As if the Bears and Cardinal even have a choice in the matter.
Upon agreeing to join the ACC in Sept. 2023, the schools signed a 12-year contract binding them to the conference through the 2035-36 school year.
At the time, they viewed the ACC as the best available option despite the travel demands on their athletes and the stipulation that they receive partial shares of the ACC media revenue for 10 of the 12 years, creating a significant competitive challenge.
The decision left Washington State and Oregon State alone in the shattered Pac-12. And so it remained until Thursday, when the two-team conference tripled in size by adding Boise State, Colorado State, Fresno State and San Diego State from the Mountain West.
And the Pac-12 isn’t done. It must have at least eight members by the summer of 2026 to comply with NCAA rules.
Which means there’s a second wave of expansion coming with at least two spots available.

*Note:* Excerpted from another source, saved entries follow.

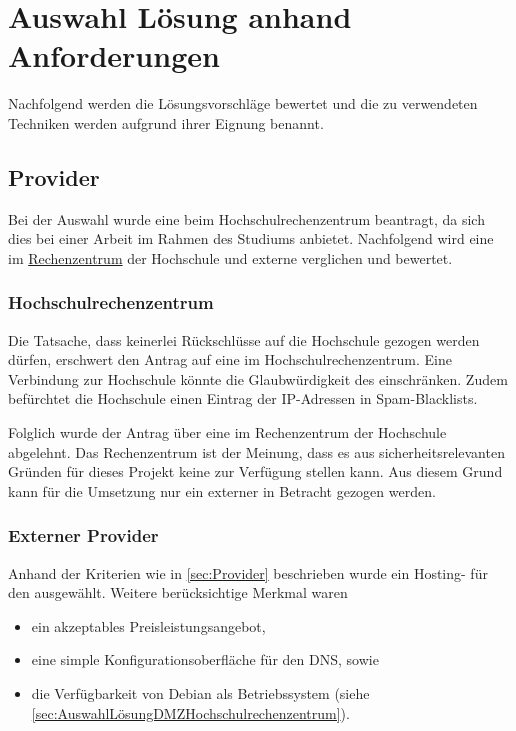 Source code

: \documentclass[a4paper,11pt,singlespacing]{article}
\begin{document}
\newpage


\section{Auswahl Lösung anhand Anforderungen}\label{sec:AuswahlLösungAnhandAnforderungen}
	Nachfolgend werden die Lösungsvorschläge bewertet und die zu verwendeten Techniken werden aufgrund ihrer Eignung benannt.

	\subsection{Provider}\label{sec:AuswahlLösungProvider}
		Bei der  Auswahl wurde eine  beim Hochschulrechenzentrum beantragt, da sich dies bei einer Arbeit im Rahmen des Studiums anbietet.
		Nachfolgend wird eine  im \href{https://www.hs-weingarten.de/web/rechenzentrum}{Rechenzentrum} der Hochschule und externe  verglichen und bewertet.
		
		\subsubsection{Hochschulrechenzentrum}\label{sec:AuswahlLösungDMZHochschulrechenzentrum}
			Die Tatsache, dass keinerlei Rückschlüsse auf die Hochschule gezogen werden dürfen, erschwert den Antrag auf eine  im Hochschulrechenzentrum.
			Eine Verbindung zur Hochschule könnte die Glaubwürdigkeit des  einschränken.
			Zudem befürchtet die Hochschule einen Eintrag der IP-Adressen in Spam-Blacklists.

			Folglich wurde der Antrag über eine  im Rechenzentrum der Hochschule abgelehnt.
			Das Rechenzentrum ist der Meinung, dass es aus sicherheitsrelevanten Gründen für dieses Projekt keine  zur Verfügung stellen kann.
			Aus diesem Grund kann für die Umsetzung nur ein externer  in Betracht gezogen werden.

		\subsubsection{Externer Provider}\label{sec:AuswahlLösungExterneProvider}
			Anhand der Kriterien wie in \autoref{sec:Provider} beschrieben wurde ein Hosting- für den  ausgewählt.
			Weitere berücksichtige Merkmal waren
			\begin{itemize}
				\item ein akzeptables Preisleistungsangebot,
				\item eine simple Konfigurationsoberfläche für den DNS, sowie
				\item die Verfügbarkeit von Debian als Betriebssystem (siehe \autoref{sec:AuswahlLösungDMZHochschulrechenzentrum}).
			\end{itemize}		
\end{document}
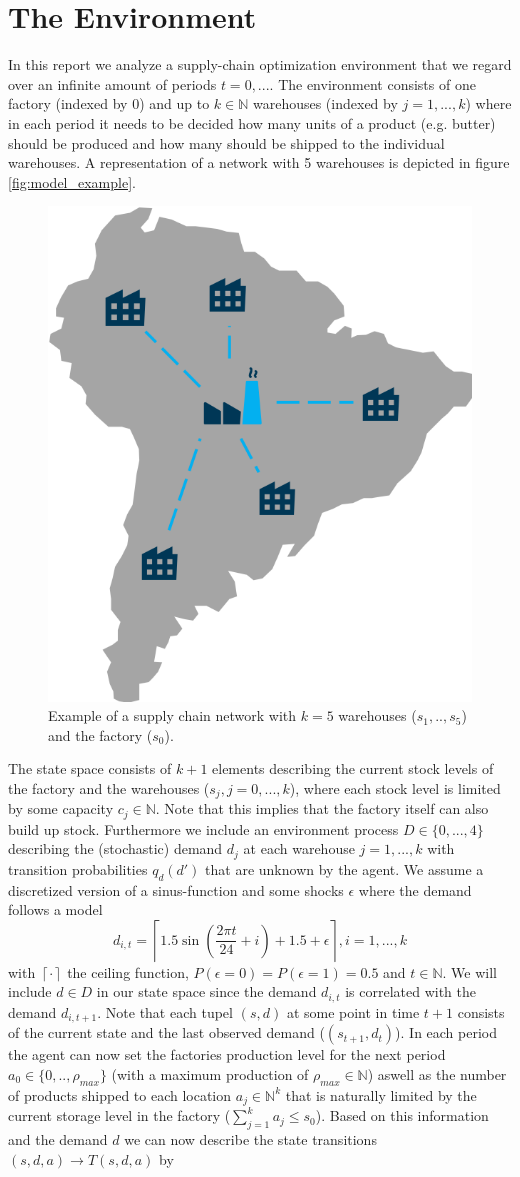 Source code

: \documentclass[journal, a4paper]{IEEEtran}
\theoremstyle{plain}
\theoremstyle{definition}
\begin{document}
\section{The Environment}
In this report we analyze a supply-chain optimization environment that we regard over an infinite amount of periods $t = 0, ...$. The environment consists of one factory (indexed by $0$) and up to $k \in \mathbb{N}$ warehouses (indexed by $j=1,...,k$) where in each period it needs to be decided how many units of a product (e.g. butter) should be produced and how many should be shipped to the individual warehouses. A representation of a network with 5 warehouses is depicted in figure \ref{fig:model_example}. 
\begin{figure}[h]
	\label{fig:model_example}
	\centering
	\includegraphics[width=0.4\columnwidth]{model.png}
	\caption{\label{a_figure}Example of a supply chain network with $k=5$ warehouses ($s_1, .., s_5$) and the factory ($s_0$).}
\end{figure}
The state space consists of $k+1$ elements describing the current stock levels of the factory and the warehouses ($s_j, j=0,...,k$), where each stock level is limited by some capacity $c_j \in \mathbb{N}$. Note that this implies that the factory itself can also build up stock. Furthermore we include an environment process $D \in \{0,..., 4\}$ describing the (stochastic) demand $d_j$ at each warehouse $j = 1,...,k$ with transition probabilities $q_d(d')$ that are unknown by the agent. We assume a discretized version of a sinus-function and some shocks $\epsilon$ where the demand follows a model 
\begin{equation}
	d_{i,t} = \left\lceil 1.5 \sin\left( \frac{2 \pi t}{24} + i\right) + 1.5 + \epsilon \right\rceil, i = 1,..., k
\end{equation}
with $\left\lceil \cdot \right\rceil$ the ceiling function, $P(\epsilon=0) = P(\epsilon=1) = 0.5$ and $t \in \mathbb{N}$. We will include $d \in D$ in our state space since the demand $d_{i, t}$ is correlated with the demand $d_{i, t+1}$. Note that each tupel $(s, d)$ at some point in time $t + 1$ consists of the current state and the last observed demand ($(s_{t+1}, d_t)$). In each period the agent can now set the factories production level for the next period $a_0 \in \{0,.., \rho_{max}\}$ (with a maximum production of $\rho_{max} \in \mathbb{N}$) aswell as the number of products shipped to each location $a_j \in \mathbb{N}^k$ that is naturally limited by the current storage level in the factory ($\sum_{j=1}^{k}a_j \leq s_0$). Based on this information and the demand $d$ we can now describe the state transitions $(s, d, a) \rightarrow T(s,d,a)$ by
\end{document}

In the 36 hours that followed the expansion announcement, Cal and Stanford were linked to the openings in mainstream media reports and social media chatter.
Not happening, folks.
In addition to their contractual obligations, the Bears and Cardinal view the ACC as the right fit for their first-class Olympic sports.
The conference also provides easy access for thousands of Cal and Stanford alumni along the Eastern Seaboard.

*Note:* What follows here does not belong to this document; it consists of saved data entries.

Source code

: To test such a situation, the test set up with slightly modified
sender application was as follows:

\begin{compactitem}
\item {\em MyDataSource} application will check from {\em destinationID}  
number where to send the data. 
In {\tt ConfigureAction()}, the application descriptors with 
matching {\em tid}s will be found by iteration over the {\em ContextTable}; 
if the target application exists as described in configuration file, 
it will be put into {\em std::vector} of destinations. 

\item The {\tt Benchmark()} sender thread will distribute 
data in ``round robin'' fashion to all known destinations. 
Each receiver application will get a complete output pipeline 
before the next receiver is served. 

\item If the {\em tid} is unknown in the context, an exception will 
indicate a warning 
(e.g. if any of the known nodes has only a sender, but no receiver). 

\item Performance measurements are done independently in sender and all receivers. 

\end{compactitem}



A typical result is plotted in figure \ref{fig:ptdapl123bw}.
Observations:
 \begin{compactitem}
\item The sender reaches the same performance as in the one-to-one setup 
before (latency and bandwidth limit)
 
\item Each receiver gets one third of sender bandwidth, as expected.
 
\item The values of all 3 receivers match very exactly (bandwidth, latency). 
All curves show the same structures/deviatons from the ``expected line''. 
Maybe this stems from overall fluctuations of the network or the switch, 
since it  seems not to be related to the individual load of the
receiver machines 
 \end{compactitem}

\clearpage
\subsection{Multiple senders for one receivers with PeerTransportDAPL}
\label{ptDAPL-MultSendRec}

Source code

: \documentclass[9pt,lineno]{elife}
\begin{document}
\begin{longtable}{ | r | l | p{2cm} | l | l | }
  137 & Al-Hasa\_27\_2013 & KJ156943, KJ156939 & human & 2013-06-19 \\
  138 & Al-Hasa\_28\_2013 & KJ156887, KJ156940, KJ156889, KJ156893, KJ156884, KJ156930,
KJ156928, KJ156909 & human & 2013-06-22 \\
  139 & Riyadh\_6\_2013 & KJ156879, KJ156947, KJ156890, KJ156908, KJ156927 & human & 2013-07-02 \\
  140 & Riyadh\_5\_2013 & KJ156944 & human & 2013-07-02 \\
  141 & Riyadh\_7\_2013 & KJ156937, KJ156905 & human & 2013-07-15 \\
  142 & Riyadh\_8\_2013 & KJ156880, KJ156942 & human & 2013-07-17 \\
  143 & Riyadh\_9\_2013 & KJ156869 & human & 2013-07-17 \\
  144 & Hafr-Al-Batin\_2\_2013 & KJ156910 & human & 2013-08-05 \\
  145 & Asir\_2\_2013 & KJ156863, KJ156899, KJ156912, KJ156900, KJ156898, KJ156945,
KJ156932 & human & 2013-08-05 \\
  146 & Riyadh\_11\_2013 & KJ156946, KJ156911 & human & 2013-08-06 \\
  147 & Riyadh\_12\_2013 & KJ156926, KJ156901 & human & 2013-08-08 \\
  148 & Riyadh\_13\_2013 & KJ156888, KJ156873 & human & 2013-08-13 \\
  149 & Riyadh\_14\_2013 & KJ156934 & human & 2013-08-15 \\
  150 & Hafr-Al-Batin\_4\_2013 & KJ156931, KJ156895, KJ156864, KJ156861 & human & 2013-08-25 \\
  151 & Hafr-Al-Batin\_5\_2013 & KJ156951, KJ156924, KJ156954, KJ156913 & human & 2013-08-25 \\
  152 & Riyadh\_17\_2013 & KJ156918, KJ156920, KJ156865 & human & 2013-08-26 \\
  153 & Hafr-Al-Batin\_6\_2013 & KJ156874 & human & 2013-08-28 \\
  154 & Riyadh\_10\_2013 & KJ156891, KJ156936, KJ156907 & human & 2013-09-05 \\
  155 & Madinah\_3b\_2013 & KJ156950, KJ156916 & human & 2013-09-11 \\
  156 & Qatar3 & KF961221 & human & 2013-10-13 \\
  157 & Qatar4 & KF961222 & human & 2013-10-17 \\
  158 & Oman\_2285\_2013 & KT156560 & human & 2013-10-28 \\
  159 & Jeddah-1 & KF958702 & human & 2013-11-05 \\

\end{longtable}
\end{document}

And many ACC schools (Duke, Virginia, Georgia Tech, North Carolina, etc.) have comparable educational missions to the Bay Area’s academic powerhouses.
All that was true 54 weeks ago, when they left WSU and OSU behind in the depleted Pac-12, and it remains true today as the conference expands.
The Bears and Cardinal aren’t having second thoughts.
They aren’t breaking the contract.
They aren’t coming back.
Not happening, folks … unless at some point in the future, the ACC ceases to exist.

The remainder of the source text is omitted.